Sing, Ye Gods, Of The Wrath Of Achilles — Guest Post by Ianto Watt

Sing, Ye Gods, Of The Wrath Of Achilles — Guest Post by Ianto Watt

Remember the line ‘Sing, ye gods, of the wrath of Achilles’? First line of the Old Testament. I guess it depends on which Bible you are reading. In this case, I am referring to the Old Testament of the Pagan world, known as The Iliad. The Homeric tale of man and the gods. Followed by The Odyssey, the Pagan New Testament, also as told by Homer.

The reason I mention Paganism is because of a recent post on Briggs that included mention of a piece entitled ‘Old and New Paganism‘ by the Bronze Age Pagan (BAP). It occurred to me that people can’t really understand the New Paganism unless they understand the original version. And that means you have to understand The Iliad and The Odyssey.

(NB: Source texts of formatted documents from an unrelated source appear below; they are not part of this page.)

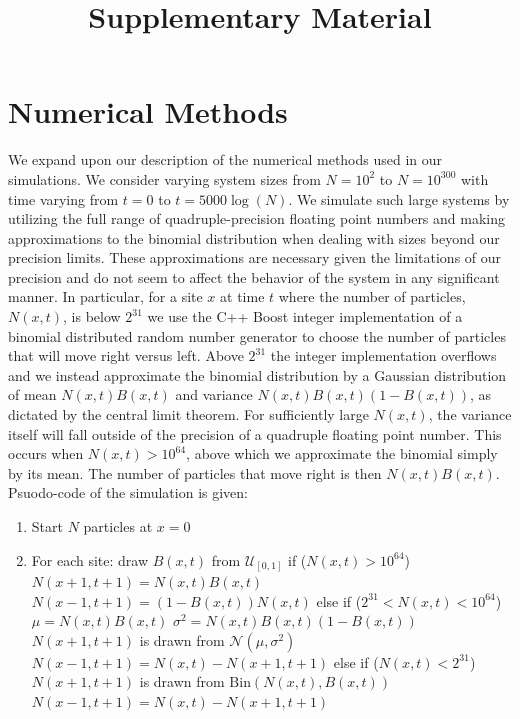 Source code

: \documentclass[letter,reqno, 11pt, oneside]{amsart}
\begin{document}
\title{Supplementary Material}
\maketitle

\section{Numerical Methods}
\label{sec:Numerical}
We expand upon our description of the numerical methods used in our simulations. We consider varying system sizes from  $N=10^2$ to $N=10^{300}$ with time varying from $t=0$ to $t= 5000 \log(N)$. We simulate such large systems by utilizing the full range of quadruple-precision floating point numbers and making approximations to the binomial distribution when dealing with sizes beyond our precision limits. These approximations are necessary given the limitations of our precision and do not seem to affect the behavior of the system in any significant manner. In particular, for a site $x$ at time $t$ where the number of particles, $N(x,t)$, is below $2^{31}$ we use the C++ Boost integer implementation of a binomial distributed random number generator to choose the number of particles that will move right versus left. Above $2^{31}$ the integer implementation overflows and we instead  approximate the binomial distribution by a Gaussian distribution of mean $N(x,t) B(x,t)$ and variance $N(x,t)  B(x,t) (1 - B(x,t))$, as dictated by the central limit theorem. For sufficiently large $N(x,t)$, the variance itself will fall outside of the precision of a quadruple floating point number. This occurs when $N(x,t) > 10^{64}$, above which we approximate the binomial simply by its mean. The number of particles that move right is then $N(x,t) B(x,t)$. Psuodo-code of the simulation is given:

\begin{enumerate}
 \item Start $N$ particles at $x=0$
 \item For each site:
  \subitem draw $B(x,t)$ from $\mathcal{U}_{[0, 1]}$
  \subitem if ($N(x, t) > 10^{64}$)
   \subsubitem $N(x+1, t+1) = N(x, t)B(x,t)$
   \subsubitem $N(x-1, t+1) = (1-B(x,t))N(x,t)$
  \subitem else if ($2^{31} < N(x, t) < 10^{64}$)
   \subsubitem $\mu = N(x,t)B(x,t)$
   \subsubitem $\sigma^2 = N(x,t)B(x,t)(1-B(x,t))$
   \subsubitem $N(x+1, t+1)$ is drawn from $\mathcal{N}(\mu, \sigma^2)$
   \subsubitem $N(x-1, t+1) = N(x, t) - N(x+1, t+1)$
  \subitem else if ($N(x, t) < 2^{31}$)
   \subsubitem $N(x+1, t+1)$ is drawn from $\mathrm{Bin}(N(x,t), B(x,t))$
   \subsubitem $N(x-1, t+1) = N(x,t) - N(x+1, t+1)$
\end{enumerate}
\end{document}
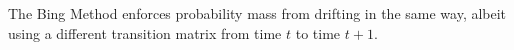 \documentclass[12pt]{article}
\begin{document}
The Bing Method enforces probability mass from drifting in the same way, albeit using a different transition matrix from time $t$ to time $t+1$.
 

%

%
%
%
%
%
%
%
%
%
%
%
%
%
\end{document}
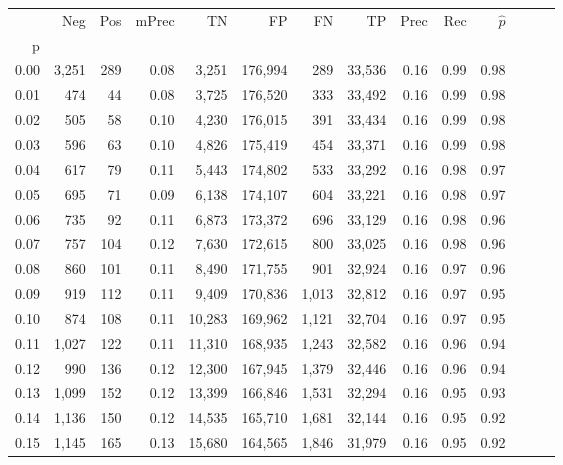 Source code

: \begin{tabular}{rrrrrrrrrrrrrr}
\toprule
{} &    Neg &  Pos & mPrec &       TN &       FP &      FN &      TP &  Prec &   Rec & $\hat{p}$ \\
p    &        &      &       &          &          &         &         &       &       &           \\
\midrule
0.00 &  3,251 &  289 &  0.08 &    3,251 &  176,994 &     289 &  33,536 &  0.16 &  0.99 &      0.98 \\
0.01 &    474 &   44 &  0.08 &    3,725 &  176,520 &     333 &  33,492 &  0.16 &  0.99 &      0.98 \\
0.02 &    505 &   58 &  0.10 &    4,230 &  176,015 &     391 &  33,434 &  0.16 &  0.99 &      0.98 \\
0.03 &    596 &   63 &  0.10 &    4,826 &  175,419 &     454 &  33,371 &  0.16 &  0.99 &      0.98 \\
0.04 &    617 &   79 &  0.11 &    5,443 &  174,802 &     533 &  33,292 &  0.16 &  0.98 &      0.97 \\
0.05 &    695 &   71 &  0.09 &    6,138 &  174,107 &     604 &  33,221 &  0.16 &  0.98 &      0.97 \\
0.06 &    735 &   92 &  0.11 &    6,873 &  173,372 &     696 &  33,129 &  0.16 &  0.98 &      0.96 \\
0.07 &    757 &  104 &  0.12 &    7,630 &  172,615 &     800 &  33,025 &  0.16 &  0.98 &      0.96 \\
0.08 &    860 &  101 &  0.11 &    8,490 &  171,755 &     901 &  32,924 &  0.16 &  0.97 &      0.96 \\
0.09 &    919 &  112 &  0.11 &    9,409 &  170,836 &   1,013 &  32,812 &  0.16 &  0.97 &      0.95 \\
0.10 &    874 &  108 &  0.11 &   10,283 &  169,962 &   1,121 &  32,704 &  0.16 &  0.97 &      0.95 \\
0.11 &  1,027 &  122 &  0.11 &   11,310 &  168,935 &   1,243 &  32,582 &  0.16 &  0.96 &      0.94 \\
0.12 &    990 &  136 &  0.12 &   12,300 &  167,945 &   1,379 &  32,446 &  0.16 &  0.96 &      0.94 \\
0.13 &  1,099 &  152 &  0.12 &   13,399 &  166,846 &   1,531 &  32,294 &  0.16 &  0.95 &      0.93 \\
0.14 &  1,136 &  150 &  0.12 &   14,535 &  165,710 &   1,681 &  32,144 &  0.16 &  0.95 &      0.92 \\
0.15 &  1,145 &  165 &  0.13 &   15,680 &  164,565 &   1,846 &  31,979 &  0.16 &  0.95 &      0.92 \\

\end{tabular}
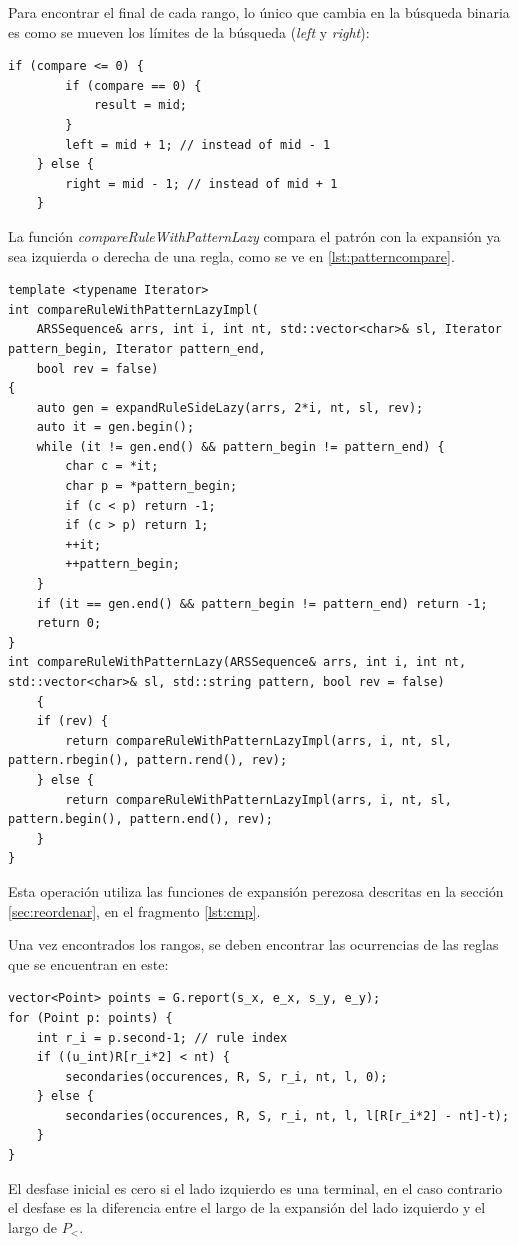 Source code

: Para encontrar el final de cada rango, lo único que cambia en la búsqueda binaria es como se mueven los límites de la búsqueda (\textit{left} y \textit{right}):
\begin{lstlisting}[style=cppstyle]
    if (compare <= 0) {
        if (compare == 0) {
            result = mid;
        }
        left = mid + 1; // instead of mid - 1
    } else {
        right = mid - 1; // instead of mid + 1
    }
\end{lstlisting}

La función \textit{compareRuleWithPatternLazy} compara el patrón con la expansión ya sea izquierda o derecha de una regla, como se ve en \ref{lst:patterncompare}.

\begin{lstlisting}[style=cppstyle, caption={Ocurrencias}, label={lst:patterncompare}]
template <typename Iterator>
int compareRuleWithPatternLazyImpl(
    ARSSequence& arrs, int i, int nt, std::vector<char>& sl, Iterator pattern_begin, Iterator pattern_end,
    bool rev = false) 
{      
    auto gen = expandRuleSideLazy(arrs, 2*i, nt, sl, rev);
    auto it = gen.begin();
    while (it != gen.end() && pattern_begin != pattern_end) {
        char c = *it;
        char p = *pattern_begin;
        if (c < p) return -1; 
        if (c > p) return 1;  
        ++it;
        ++pattern_begin;
    }
    if (it == gen.end() && pattern_begin != pattern_end) return -1; 
    return 0; 
}
int compareRuleWithPatternLazy(ARSSequence& arrs, int i, int nt, std::vector<char>& sl, std::string pattern, bool rev = false) 
    {  
    if (rev) {
        return compareRuleWithPatternLazyImpl(arrs, i, nt, sl, pattern.rbegin(), pattern.rend(), rev);
    } else {
        return compareRuleWithPatternLazyImpl(arrs, i, nt, sl, pattern.begin(), pattern.end(), rev);
    }
}
\end{lstlisting}

Esta operación utiliza las funciones de expansión perezosa descritas en la sección \ref{sec:reordenar}, en el fragmento \ref{lst:cmp}.

Una vez encontrados los rangos, se deben encontrar las ocurrencias de las reglas que se encuentran en este:

\begin{lstlisting}[style=cppstyle]
vector<Point> points = G.report(s_x, e_x, s_y, e_y); 
for (Point p: points) {
    int r_i = p.second-1; // rule index
    if ((u_int)R[r_i*2] < nt) { 
        secondaries(occurences, R, S, r_i, nt, l, 0);
    } else {
        secondaries(occurences, R, S, r_i, nt, l, l[R[r_i*2] - nt]-t);
    }
}
\end{lstlisting}
El desfase inicial es cero si el lado izquierdo es una terminal, en el caso contrario el desfase es la diferencia entre el largo de la expansión del lado izquierdo y el largo de $P_<$.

Only then will you understand the point that BAP is trying to make. BAP is right, at least in the narrow sense, that there are three versions of Paganism alive today. But two of them don’t matter, because like most things in this fluffy PC world today, they are wimpy ersatz knock-offs of the real thing. Forget howling at the moon out in the sylvan wood. Forget meditating on Olympian glory like Julian the Apostate. Let’s look at the real thing, and see what it was really like. And how it has changed. But most importantly, why it still matters.

Much like the ancient Pagan scriptures noted above, the Jewish/Christian tomes were divided into an old and renewed testimony. Each half of this Bible was driven by an underlying theme. In the first half, the Mosaic thread related a message of God’s justice. A justice which mankind could not (read: ‘would not’) uphold. By their own human choice, of course. Free choice, driven by free will.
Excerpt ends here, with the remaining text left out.